● Work task: Pick out every line in the data below that holds "stroke".

· · · · · · ·

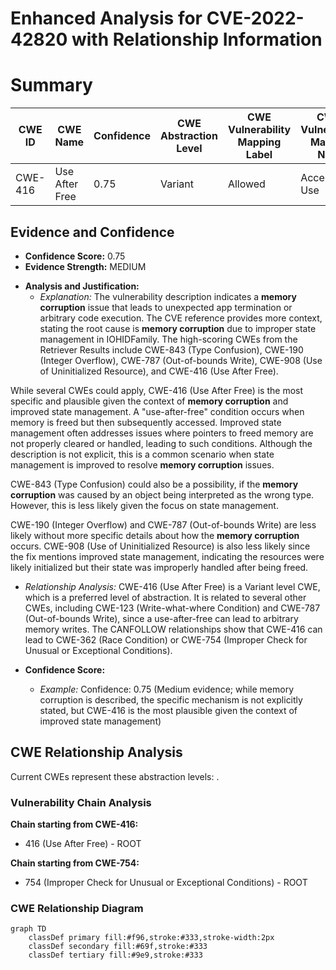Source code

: # Enhanced Analysis for CVE-2022-42820 with Relationship Information

# Summary
| CWE ID | CWE Name | Confidence | CWE Abstraction Level | CWE Vulnerability Mapping Label | CWE-Vulnerability Mapping Notes |
|---|---|---|---|---|---|
| CWE-416 | Use After Free | 0.75 | Variant | Allowed | Acceptable-Use |

## Evidence and Confidence

*   **Confidence Score:** 0.75
*   **Evidence Strength:** MEDIUM

- **Analysis and Justification:**  
  - *Explanation:* The vulnerability description indicates a **memory corruption** issue that leads to unexpected app termination or arbitrary code execution. The CVE reference provides more context, stating the root cause is **memory corruption** due to improper state management in IOHIDFamily. The high-scoring CWEs from the Retriever Results include CWE-843 (Type Confusion), CWE-190 (Integer Overflow), CWE-787 (Out-of-bounds Write), CWE-908 (Use of Uninitialized Resource), and CWE-416 (Use After Free).

While several CWEs could apply, CWE-416 (Use After Free) is the most specific and plausible given the context of **memory corruption** and improved state management. A "use-after-free" condition occurs when memory is freed but then subsequently accessed. Improved state management often addresses issues where pointers to freed memory are not properly cleared or handled, leading to such conditions. Although the description is not explicit, this is a common scenario when state management is improved to resolve **memory corruption** issues.

CWE-843 (Type Confusion) could also be a possibility, if the **memory corruption** was caused by an object being interpreted as the wrong type. However, this is less likely given the focus on state management.

CWE-190 (Integer Overflow) and CWE-787 (Out-of-bounds Write) are less likely without more specific details about how the **memory corruption** occurs.
CWE-908 (Use of Uninitialized Resource) is also less likely since the fix mentions improved state management, indicating the resources were likely initialized but their state was improperly handled after being freed.

  
  - *Relationship Analysis:* CWE-416 (Use After Free) is a Variant level CWE, which is a preferred level of abstraction. It is related to several other CWEs, including CWE-123 (Write-what-where Condition) and CWE-787 (Out-of-bounds Write), since a use-after-free can lead to arbitrary memory writes. The CANFOLLOW relationships show that CWE-416 can lead to CWE-362 (Race Condition) or CWE-754 (Improper Check for Unusual or Exceptional Conditions).

- **Confidence Score:**  
  - *Example:* Confidence: 0.75 (Medium evidence; while memory corruption is described, the specific mechanism is not explicitly stated, but CWE-416 is the most plausible given the context of improved state management)


## CWE Relationship Analysis

Current CWEs represent these abstraction levels: .


### Vulnerability Chain Analysis

**Chain starting from CWE-416:**
- 416 (Use After Free) - ROOT


**Chain starting from CWE-754:**
- 754 (Improper Check for Unusual or Exceptional Conditions) - ROOT



### CWE Relationship Diagram

```mermaid
graph TD
    classDef primary fill:#f96,stroke:#333,stroke-width:2px
    classDef secondary fill:#69f,stroke:#333
    classDef tertiary fill:#9e9,stroke:#333
```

· · · · · · ·

● Output for this exercise:
    classDef primary fill:#f96,stroke:#333,stroke-width:2px
    classDef secondary fill:#69f,stroke:#333
    classDef tertiary fill:#9e9,stroke:#333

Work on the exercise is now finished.